[ENTRIES SUPPLIED — start]
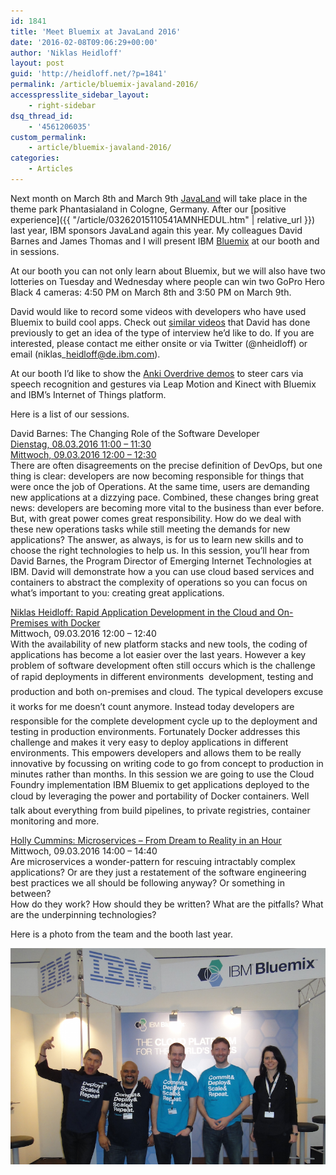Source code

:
 ```yaml
---
id: 1841
title: 'Meet Bluemix at JavaLand 2016'
date: '2016-02-08T09:06:29+00:00'
author: 'Niklas Heidloff'
layout: post
guid: 'http://heidloff.net/?p=1841'
permalink: /article/bluemix-javaland-2016/
accesspresslite_sidebar_layout:
    - right-sidebar
dsq_thread_id:
    - '4561206035'
custom_permalink:
    - article/bluemix-javaland-2016/
categories:
    - Articles
---
```


Next month on March 8th and March 9th [JavaLand](http://www.javaland.eu/en/javaland-2016/) will take place in the theme park Phantasialand in Cologne, Germany. After our [positive experience]({{ "/article/03262015110541AMNHEDUL.htm" | relative_url }}) last year, IBM sponsors JavaLand again this year. My colleagues David Barnes and James Thomas and I will present IBM [Bluemix](https://bluemix.net) at our booth and in sessions.

At our booth you can not only learn about Bluemix, but we will also have two lotteries on Tuesday and Wednesday where people can win two GoPro Hero Black 4 cameras: 4:50 PM on March 8th and 3:50 PM on March 9th.

David would like to record some videos with developers who have used Bluemix to build cool apps. Check out [similar videos](https://www.youtube.com/results?q=david+barnes+ibm&sp=CAI%253D) that David has done previously to get an idea of the type of interview he’d like to do. If you are interested, please contact me either onsite or via Twitter (@nheidloff) or email (niklas\_heidloff@de.ibm.com).

At our booth I’d like to show the [Anki Overdrive demos](https://github.com/IBM-Bluemix/node-mqtt-for-anki-overdrive) to steer cars via speech recognition and gestures via Leap Motion and Kinect with Bluemix and IBM’s Internet of Things platform.

Here is a list of our sessions.

David Barnes: The Changing Role of the Software Developer  
[Dienstag, 08.03.2016 11:00 – 11:30](https://www.doag.org/konferenz/konferenzplaner/konferenzplaner_details.php?locS=0&id=499959&vid=517668)  
[Mittwoch, 09.03.2016 12:00 – 12:30](https://www.doag.org/konferenz/konferenzplaner/konferenzplaner_details.php?locS=0&id=499959&vid=517640)  
There are often disagreements on the precise definition of DevOps, but one thing is clear: developers are now becoming responsible for things that were once the job of Operations. At the same time, users are demanding new applications at a dizzying pace. Combined, these changes bring great news: developers are becoming more vital to the business than ever before. But, with great power comes great responsibility. How do we deal with these new operations tasks while still meeting the demands for new applications? The answer, as always, is for us to learn new skills and to choose the right technologies to help us. In this session, you’ll hear from David Barnes, the Program Director of Emerging Internet Technologies at IBM. David will demonstrate how a you can use cloud based services and containers to abstract the complexity of operations so you can focus on what’s important to you: creating great applications.

[Niklas Heidloff: Rapid Application Development in the Cloud and On-Premises with Docker](https://www.doag.org/konferenz/konferenzplaner/konferenzplaner_details.php?id=499959&locS=0&vid=515755)  
Mittwoch, 09.03.2016 12:00 – 12:40  
With the availability of new platform stacks and new tools, the coding of applications has become a lot easier over the last years. However a key problem of software development often still occurs which is the challenge of rapid deployments in different environments &#150; development, testing and production and both on-premises and cloud. The typical developers&#146; excuse &#147;it works for me&#148; doesn’t count anymore. Instead today developers are responsible for the complete development cycle up to the deployment and testing in production environments. Fortunately Docker addresses this challenge and makes it very easy to deploy applications in different environments. This empowers developers and allows them to be really innovative by focussing on writing code to go from concept to production in minutes rather than months. In this session we are going to use the Cloud Foundry implementation IBM Bluemix to get applications deployed to the cloud by leveraging the power and portability of Docker containers. We&#146;ll talk about everything from build pipelines, to private registries, container monitoring and more.

[Holly Cummins: Microservices – From Dream to Reality in an Hour](https://www.doag.org/konferenz/konferenzplaner/konferenzplaner_details.php?id=499959&locS=0&vid=509433)  
Mittwoch, 09.03.2016 14:00 – 14:40  
Are microservices a wonder-pattern for rescuing intractably complex applications? Or are they just a restatement of the software engineering best practices we all should be following anyway? Or something in between?  
How do they work? How should they be written? What are the pitfalls? What are the underpinning technologies?

Here is a photo from the team and the booth last year.

![image](/assets/img/2015/03/javaland5.png)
[ENTRIES SUPPLIED — finish]
--- WHAT NEEDS TO BE DONE ---
Line by line, give the material above again exactly, but without any pictures.

--- COMPLETED TASK ---
Source code

:
 ```yaml
---
id: 1841
title: 'Meet Bluemix at JavaLand 2016'
date: '2016-02-08T09:06:29+00:00'
author: 'Niklas Heidloff'
layout: post
guid: 'http://heidloff.net/?p=1841'
permalink: /article/bluemix-javaland-2016/
accesspresslite_sidebar_layout:
    - right-sidebar
dsq_thread_id:
    - '4561206035'
custom_permalink:
    - article/bluemix-javaland-2016/
categories:
    - Articles
---
```


Next month on March 8th and March 9th [JavaLand](http://www.javaland.eu/en/javaland-2016/) will take place in the theme park Phantasialand in Cologne, Germany. After our [positive experience]({{ "/article/03262015110541AMNHEDUL.htm" | relative_url }}) last year, IBM sponsors JavaLand again this year. My colleagues David Barnes and James Thomas and I will present IBM [Bluemix](https://bluemix.net) at our booth and in sessions.

At our booth you can not only learn about Bluemix, but we will also have two lotteries on Tuesday and Wednesday where people can win two GoPro Hero Black 4 cameras: 4:50 PM on March 8th and 3:50 PM on March 9th.

David would like to record some videos with developers who have used Bluemix to build cool apps. Check out [similar videos](https://www.youtube.com/results?q=david+barnes+ibm&sp=CAI%253D) that David has done previously to get an idea of the type of interview he’d like to do. If you are interested, please contact me either onsite or via Twitter (@nheidloff) or email (niklas\_heidloff@de.ibm.com).

At our booth I’d like to show the [Anki Overdrive demos](https://github.com/IBM-Bluemix/node-mqtt-for-anki-overdrive) to steer cars via speech recognition and gestures via Leap Motion and Kinect with Bluemix and IBM’s Internet of Things platform.

Here is a list of our sessions.

David Barnes: The Changing Role of the Software Developer  
[Dienstag, 08.03.2016 11:00 – 11:30](https://www.doag.org/konferenz/konferenzplaner/konferenzplaner_details.php?locS=0&id=499959&vid=517668)  
[Mittwoch, 09.03.2016 12:00 – 12:30](https://www.doag.org/konferenz/konferenzplaner/konferenzplaner_details.php?locS=0&id=499959&vid=517640)  
There are often disagreements on the precise definition of DevOps, but one thing is clear: developers are now becoming responsible for things that were once the job of Operations. At the same time, users are demanding new applications at a dizzying pace. Combined, these changes bring great news: developers are becoming more vital to the business than ever before. But, with great power comes great responsibility. How do we deal with these new operations tasks while still meeting the demands for new applications? The answer, as always, is for us to learn new skills and to choose the right technologies to help us. In this session, you’ll hear from David Barnes, the Program Director of Emerging Internet Technologies at IBM. David will demonstrate how a you can use cloud based services and containers to abstract the complexity of operations so you can focus on what’s important to you: creating great applications.

[Niklas Heidloff: Rapid Application Development in the Cloud and On-Premises with Docker](https://www.doag.org/konferenz/konferenzplaner/konferenzplaner_details.php?id=499959&locS=0&vid=515755)  
Mittwoch, 09.03.2016 12:00 – 12:40  
With the availability of new platform stacks and new tools, the coding of applications has become a lot easier over the last years. However a key problem of software development often still occurs which is the challenge of rapid deployments in different environments &#150; development, testing and production and both on-premises and cloud. The typical developers&#146; excuse &#147;it works for me&#148; doesn’t count anymore. Instead today developers are responsible for the complete development cycle up to the deployment and testing in production environments. Fortunately Docker addresses this challenge and makes it very easy to deploy applications in different environments. This empowers developers and allows them to be really innovative by focussing on writing code to go from concept to production in minutes rather than months. In this session we are going to use the Cloud Foundry implementation IBM Bluemix to get applications deployed to the cloud by leveraging the power and portability of Docker containers. We&#146;ll talk about everything from build pipelines, to private registries, container monitoring and more.

[Holly Cummins: Microservices – From Dream to Reality in an Hour](https://www.doag.org/konferenz/konferenzplaner/konferenzplaner_details.php?id=499959&locS=0&vid=509433)  
Mittwoch, 09.03.2016 14:00 – 14:40  
Are microservices a wonder-pattern for rescuing intractably complex applications? Or are they just a restatement of the software engineering best practices we all should be following anyway? Or something in between?  
How do they work? How should they be written? What are the pitfalls? What are the underpinning technologies?

Here is a photo from the team and the booth last year.

![image](/assets/img/2015/03/javaland5.png)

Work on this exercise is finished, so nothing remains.